**Entries provided:**
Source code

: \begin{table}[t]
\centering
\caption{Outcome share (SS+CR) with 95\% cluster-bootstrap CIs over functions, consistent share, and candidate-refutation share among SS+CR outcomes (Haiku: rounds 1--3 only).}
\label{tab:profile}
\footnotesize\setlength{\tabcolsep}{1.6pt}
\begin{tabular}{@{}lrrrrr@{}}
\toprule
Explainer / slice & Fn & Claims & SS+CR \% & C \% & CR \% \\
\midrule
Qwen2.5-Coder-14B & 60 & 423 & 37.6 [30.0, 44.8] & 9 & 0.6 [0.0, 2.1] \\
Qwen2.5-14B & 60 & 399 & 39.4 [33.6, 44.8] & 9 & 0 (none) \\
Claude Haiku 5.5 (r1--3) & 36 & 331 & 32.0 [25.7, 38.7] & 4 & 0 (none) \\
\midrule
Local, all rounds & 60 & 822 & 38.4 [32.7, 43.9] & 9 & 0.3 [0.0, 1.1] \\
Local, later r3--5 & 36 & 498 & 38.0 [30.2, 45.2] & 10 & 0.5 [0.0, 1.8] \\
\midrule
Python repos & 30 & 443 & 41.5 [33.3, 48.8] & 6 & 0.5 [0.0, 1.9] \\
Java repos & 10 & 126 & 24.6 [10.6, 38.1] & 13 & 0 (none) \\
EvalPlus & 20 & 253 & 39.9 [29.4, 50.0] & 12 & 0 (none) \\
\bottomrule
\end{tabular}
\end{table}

**The problem:** In the listing above, find the line with "Explainer / slice" and the line with "EvalPlus & 20"; set down exactly those two lines and every line between them, nothing more.

**Problem solution:**
Explainer / slice & Fn & Claims & SS+CR \% & C \% & CR \% \\
\midrule
Qwen2.5-Coder-14B & 60 & 423 & 37.6 [30.0, 44.8] & 9 & 0.6 [0.0, 2.1] \\
Qwen2.5-14B & 60 & 399 & 39.4 [33.6, 44.8] & 9 & 0 (none) \\
Claude Haiku 5.5 (r1--3) & 36 & 331 & 32.0 [25.7, 38.7] & 4 & 0 (none) \\
\midrule
Local, all rounds & 60 & 822 & 38.4 [32.7, 43.9] & 9 & 0.3 [0.0, 1.1] \\
Local, later r3--5 & 36 & 498 & 38.0 [30.2, 45.2] & 10 & 0.5 [0.0, 1.8] \\
\midrule
Python repos & 30 & 443 & 41.5 [33.3, 48.8] & 6 & 0.5 [0.0, 1.9] \\
Java repos & 10 & 126 & 24.6 [10.6, 38.1] & 13 & 0 (none) \\
EvalPlus & 20 & 253 & 39.9 [29.4, 50.0] & 12 & 0 (none) \\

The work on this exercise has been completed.